I am interested i the Boston Police Cadet program, does any one have any info on how they work, daily task, and what are the requirements to get on?


----------



## 94c (Oct 21, 2005)

I don't work in Boston but we do use cadets. An exam is given and background checks done.
Once hired they are assigned as call takers in the dispatch room, as well as, assigned to inside tasks assisting in clerical duties. We assign them to the traffic division, firearms division, etc.

They also get preference to coming on the department as police officers.


----------



## JoninNH (Jan 29, 2004)

For more information, you can visit the Union website here (info is 4 years old): http://www.bppa.org/cadets.asp




> (From www.bppa.org/cadets.asp) A police cadet shall maintain and file records, operate office machines, answer telephones, receive complaints, enter and index official documents, prepare routine reports, prepare and tabulate facts and figures for statistical purposes, and have similar duties of an administrative rather than an enforcement type. He shall not carry arms, nor shall he have any power of arrest other than that of an ordinary citizen. He shall be considered an employee of the city or town for the purposes of workmen's compensation.
> 
> Increase the base salary by three percent (3%) effective July 3, 1999, July 1, 2000, and July 7, 2001. The new weekly salary for bargaining unit employees shall thus be as follows:
> Effective July 3, 1999$357.41
> ...


Preference is given to those trying to become Boston Police Officers...
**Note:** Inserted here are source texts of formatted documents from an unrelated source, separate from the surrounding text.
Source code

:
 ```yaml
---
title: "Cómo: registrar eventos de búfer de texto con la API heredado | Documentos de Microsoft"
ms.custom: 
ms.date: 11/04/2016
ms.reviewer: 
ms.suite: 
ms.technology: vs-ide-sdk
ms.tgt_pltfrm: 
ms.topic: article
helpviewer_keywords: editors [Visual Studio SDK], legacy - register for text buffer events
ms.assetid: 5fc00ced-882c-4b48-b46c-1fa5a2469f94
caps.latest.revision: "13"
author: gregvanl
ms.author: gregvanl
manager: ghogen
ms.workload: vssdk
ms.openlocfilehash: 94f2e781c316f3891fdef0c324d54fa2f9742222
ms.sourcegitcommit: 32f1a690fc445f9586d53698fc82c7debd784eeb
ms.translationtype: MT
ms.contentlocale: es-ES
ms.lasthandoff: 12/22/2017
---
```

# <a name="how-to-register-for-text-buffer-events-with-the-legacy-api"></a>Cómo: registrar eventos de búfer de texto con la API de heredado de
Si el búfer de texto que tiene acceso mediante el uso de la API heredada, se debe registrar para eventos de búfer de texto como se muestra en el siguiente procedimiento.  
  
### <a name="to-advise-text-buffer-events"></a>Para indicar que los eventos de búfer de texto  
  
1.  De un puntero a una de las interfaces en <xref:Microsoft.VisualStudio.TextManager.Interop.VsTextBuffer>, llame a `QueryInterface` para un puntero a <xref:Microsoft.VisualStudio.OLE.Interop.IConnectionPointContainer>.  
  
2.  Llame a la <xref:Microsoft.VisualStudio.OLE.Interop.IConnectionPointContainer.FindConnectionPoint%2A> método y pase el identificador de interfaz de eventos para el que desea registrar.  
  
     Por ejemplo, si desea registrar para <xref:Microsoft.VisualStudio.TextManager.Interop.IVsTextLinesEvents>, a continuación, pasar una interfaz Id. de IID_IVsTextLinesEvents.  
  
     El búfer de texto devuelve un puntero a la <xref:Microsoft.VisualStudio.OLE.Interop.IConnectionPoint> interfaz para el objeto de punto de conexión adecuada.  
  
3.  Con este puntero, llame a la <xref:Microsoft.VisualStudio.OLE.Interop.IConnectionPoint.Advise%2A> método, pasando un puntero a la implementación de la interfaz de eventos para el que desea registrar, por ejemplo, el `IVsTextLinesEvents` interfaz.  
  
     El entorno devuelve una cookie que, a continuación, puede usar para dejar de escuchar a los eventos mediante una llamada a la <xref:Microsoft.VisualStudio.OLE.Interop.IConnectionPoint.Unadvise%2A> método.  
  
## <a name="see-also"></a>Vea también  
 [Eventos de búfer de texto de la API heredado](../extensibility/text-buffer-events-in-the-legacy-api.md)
> *Preference is given to applicants applying to work or the B.P.D. for the following reasons:*
> 
> Those who live within the city of Boston
> Children or siblings of fallen officers
> ...







> From the Boston Police Website:
> 
> "How can I become a Cadet?
> _For this information please contact Human Resources within the BPD at (617)343-4677."_


----------



## hunter617 (Mar 15, 2005)

97c what department do you work for


----------



## s1w (Sep 12, 2005)

I hope you are already a resident if you plan to get on.


----------



## Officer Dunngeon (Aug 16, 2002)

s1w said:


> I hope you are already a resident if you plan to get on.


And I hope you have an uncle/aunt/cousin thrice removed on your sister/brother-in-law's side! :roll:


----------



## hunter617 (Mar 15, 2005)

i lived in boston all my life, and my cousins husband is a Boston Police Officer. (12 years)


----------